**Directions**
Going through the entries below, count each line containing the word "snub". Report the number only.

[[ Records for this task, beginning ]]

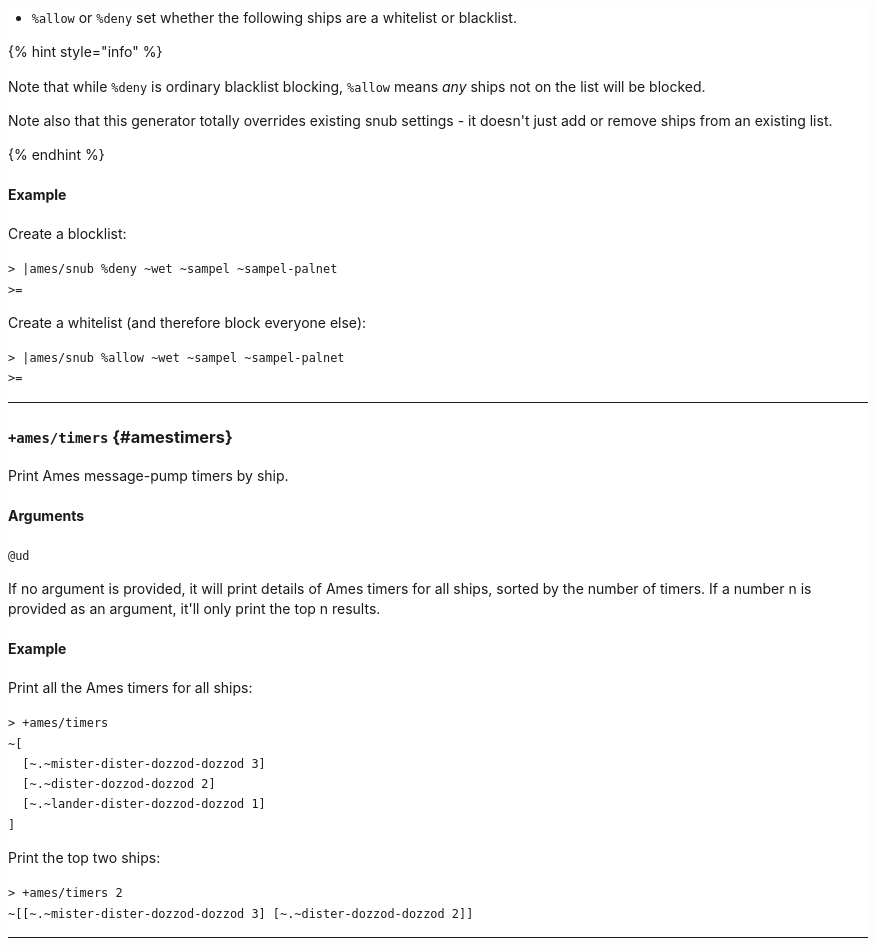 - `%allow` or `%deny` set whether the following ships are a whitelist or blacklist.

{% hint style="info" %}

Note that while `%deny` is ordinary blacklist blocking, `%allow` means *any* ships not on the list will be blocked.

Note also that this generator totally overrides existing snub settings - it doesn't just add or remove ships from an existing list.

{% endhint %}

#### Example

Create a blocklist:

```
> |ames/snub %deny ~wet ~sampel ~sampel-palnet
>=
```

Create a whitelist (and therefore block everyone else):

```
> |ames/snub %allow ~wet ~sampel ~sampel-palnet
>=
```

---

### `+ames/timers` {#amestimers}

Print Ames message-pump timers by ship.

#### Arguments

```
@ud
```

If no argument is provided, it will print details of Ames timers for all ships, sorted by the number of timers. If a number n is provided as an argument, it'll only print the top n results.

#### Example

Print all the Ames timers for all ships:

```
> +ames/timers
~[
  [~.~mister-dister-dozzod-dozzod 3]
  [~.~dister-dozzod-dozzod 2]
  [~.~lander-dister-dozzod-dozzod 1]
]
```

Print the top two ships:

```
> +ames/timers 2
~[[~.~mister-dister-dozzod-dozzod 3] [~.~dister-dozzod-dozzod 2]]
```

---

[path]: ../../glossary/path.md
[ship]: ../../glossary/ship.md
[desk]: ../../glossary/desk.md
[clay]: ../../glossary/clay.md
[dojo]: ../../glossary/dojo.md
[gall]: ../../glossary/gall.md
[agent]: ../../glossary/agent.md
[scry]: ../../glossary/scry.md
[case]: ../../glossary/case.md
[arvo]: ../../glossary/arvo.md
[kernel]: ../../glossary/kernel.md
[mark]: ../../glossary/mark.md
[hoon]: ../../glossary/hoon.md
[generator]: ../../glossary/generator.md
[thread]: ../../glossary/thread.md
[care]: ../../glossary/care.md
[path prefix]: ../../glossary/path-prefix.md
[core]: ../../glossary/core.md
[gate]: ../../glossary/gate.md
[vane]: ../../glossary/vane.md
[life]: ../../glossary/life.md
[rift]: ../../glossary/rift.md
[behn]: ../../glossary/behn.md
[cord]: ../../glossary/cord.md
[bowl]: ../../glossary/bowl.md
[bridge]: ../../glossary/bridge.md
[pill]: ../../glossary/pill.md
[moon]: ../../glossary/moon.md
[move]: ../../glossary/move.md
[eyre]: ../../glossary/eyre.md
[ames]: ../../glossary/ames.md
[azimuth]: ../../glossary/azimuth.md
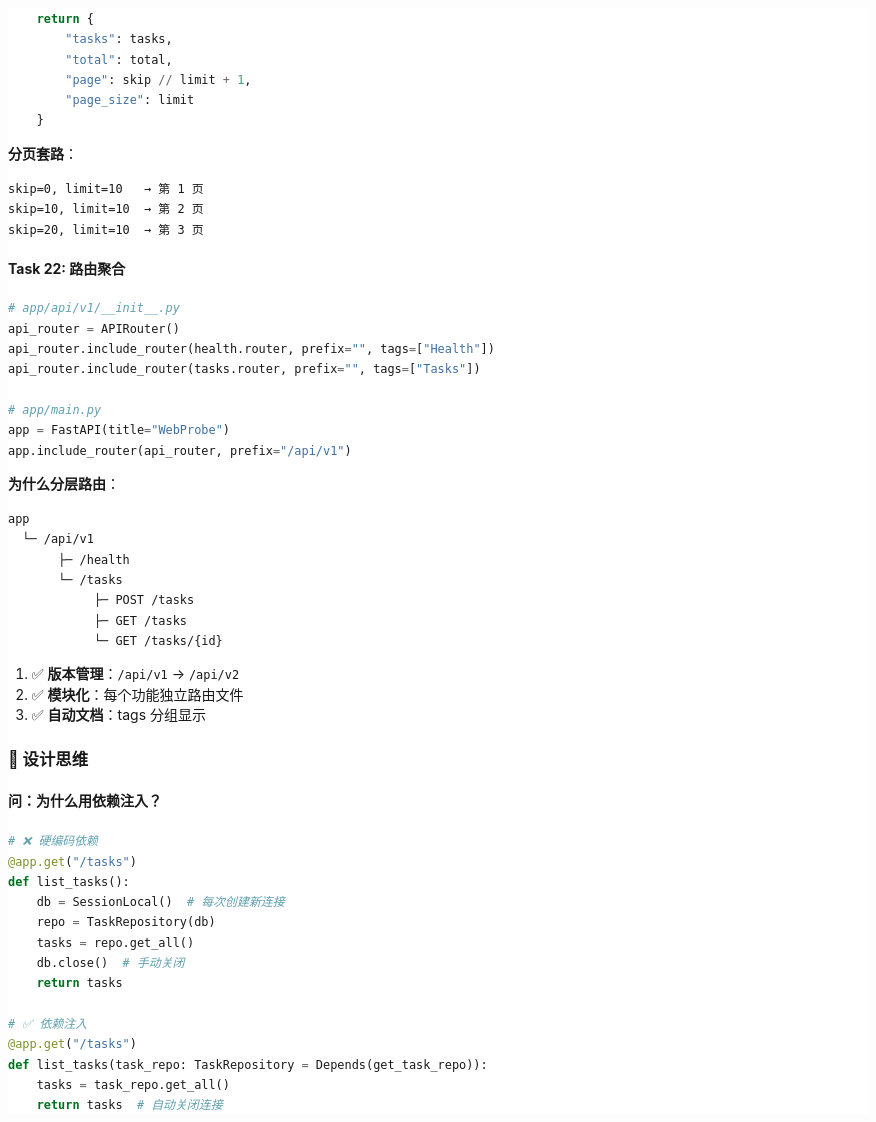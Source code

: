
 ```python
    return {
        "tasks": tasks,
        "total": total,
        "page": skip // limit + 1,
        "page_size": limit
    }
```

**分页套路**：

```
skip=0, limit=10   → 第 1 页
skip=10, limit=10  → 第 2 页
skip=20, limit=10  → 第 3 页
```

#### Task 22: 路由聚合

```python
# app/api/v1/__init__.py
api_router = APIRouter()
api_router.include_router(health.router, prefix="", tags=["Health"])
api_router.include_router(tasks.router, prefix="", tags=["Tasks"])

# app/main.py
app = FastAPI(title="WebProbe")
app.include_router(api_router, prefix="/api/v1")
```

**为什么分层路由**：

```
app
  └─ /api/v1
       ├─ /health
       └─ /tasks
            ├─ POST /tasks
            ├─ GET /tasks
            └─ GET /tasks/{id}
```

1. ✅ **版本管理**：`/api/v1` → `/api/v2`
2. ✅ **模块化**：每个功能独立路由文件
3. ✅ **自动文档**：tags 分组显示

### 🧠 设计思维

#### 问：为什么用依赖注入？

```python
# ❌ 硬编码依赖
@app.get("/tasks")
def list_tasks():
    db = SessionLocal()  # 每次创建新连接
    repo = TaskRepository(db)
    tasks = repo.get_all()
    db.close()  # 手动关闭
    return tasks

# ✅ 依赖注入
@app.get("/tasks")
def list_tasks(task_repo: TaskRepository = Depends(get_task_repo)):
    tasks = task_repo.get_all()
    return tasks  # 自动关闭连接
```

[[ Records for this task, end ]]

**Exercise result**
3